Headlines
Overby Center to Host Discussion of Civil Rights Biography, Debate on Educational Funding Oct. 7-8
In back-to-back presentations next week of the old and the new, the Overby Center for Southern Journalism and Politics at Ole Miss will host a discussion of a biography of the late civil rights leader Aaron Henry of Clarksdale on Wednesday, followed the next day by a debate between spokesman representing the two sides of a current controversy involving a constitutional amendment to increase funding for education in the state.
K.C. Morrison, head of the department of political science and public administration at Mississippi State University, will be on hand at 2 p.m. Wednesday, Oct. 7, to talk about his biography, “Aaron Henry of Mississippi: Inside Agitator.”
At 2:30 p.m. on Thursday, Oct. 8, Michael Bentley, a Jackson appellate attorney, will appear on behalf of Amendment 42, while Rep. Greg Snowden of Meridian, speaker pro tempore of the Mississippi House of Representatives, will speak against it.

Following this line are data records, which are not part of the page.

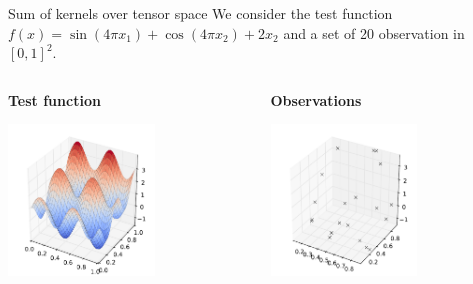 \begin{frame}{Sum of kernels over tensor space}
We consider the test function $f(x) = \sin( 4 \pi x_1) + \cos( 4 \pi x_2) + 2 x_2$ and a set of 20 observation in $[0,1]^2$. \\ \vspace{5mm}
\begin{columns}[c]
\begin{column}{5cm}
\textbf{Test function}
\begin{center}
\includegraphics[height=4cm]{3_gaussian_process_regression/figures/python/newfromold-productvssum2-predt}
\end{center}
\end{column}
\begin{column}{5cm}
\textbf{Observations}
\begin{center}
\includegraphics[height=4cm]{3_gaussian_process_regression/figures/python/newfromold-productvssum2-preddoe}
\end{center}
\end{column}
\end{columns}
\vspace{5mm}
\
\end{frame}

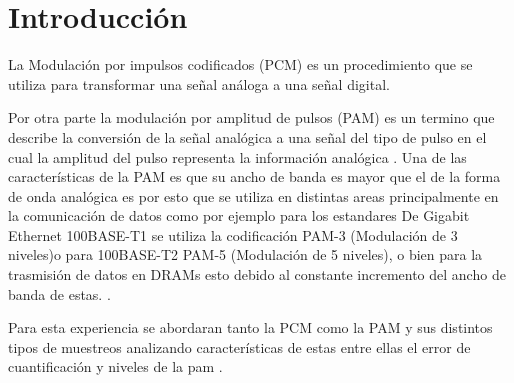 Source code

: \section{Introducción}\label{sec:introduccion}

La Modulación por impulsos codificados (PCM) es un procedimiento que se utiliza para transformar una señal análoga a una señal digital. 

Por otra parte la modulación por amplitud de pulsos (PAM) es un termino que describe la conversión de la señal analógica a una señal del tipo de pulso en el cual la amplitud del pulso representa la información analógica \cite{PAM:Couch}. Una de las características de la PAM es que su ancho de banda es mayor que el de la forma de onda analógica es por esto que se utiliza en distintas areas principalmente en la comunicación de datos como por ejemplo para los estandares De Gigabit Ethernet 100BASE-T1 se utiliza la codificación PAM-3 (Modulación de 3 niveles)o para 100BASE-T2 PAM-5 (Modulación de 5 niveles), o bien para la trasmisión de datos en DRAMs esto debido al constante incremento del ancho de banda de estas.  \cite{electronics10151768}. 

Para esta experiencia se abordaran tanto la PCM como la PAM y sus distintos tipos de muestreos analizando características de estas entre ellas el error de cuantificación y niveles de la pam .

Both programs will be held in the Overby Center Auditorium. The events are free and open to the public.
Morrison’s book follows the life of a black pharmacist from the Delta who became state president of the NAACP in the 1960s and had a major role in the tumultuous events of that decade.
Overby Fellow Curtis Wilkie, who was a young reporter in Clarksdale during that period and knew Henry well, will conduct a conversation with Morrison about his book. “Aaron Henry was a great, courageous Mississippian,” said Wilkie. “I’m glad that this biography will help keep him from being lost to history.”
Henry died in 1997, after having lived to see many of his objectives accomplished and to be elected, himself, to the state legislature.
The latest big issue in the state – Amendment 42 and a rival alternative Amendment 42A – have a place on the Mississippi ballot in November, and the measures will be debated by Bentley and Snowden in the program moderated by Overby Fellow Bill Rose.
“I can’t think of a more important issue in terms of Mississippi’s future,” said Rose. “These two speakers are well qualified to explain these amendments in terms we can all understand.”
Amendment 42 would force the legislature to follow its own law and fully fund an “adequate and efficient system” of free public schools. Key legislators oppose the amendment and arranged for an alternative 42A that supports “an effective system of free public schools upon such conditions and limitations as the legislature may prescribe.”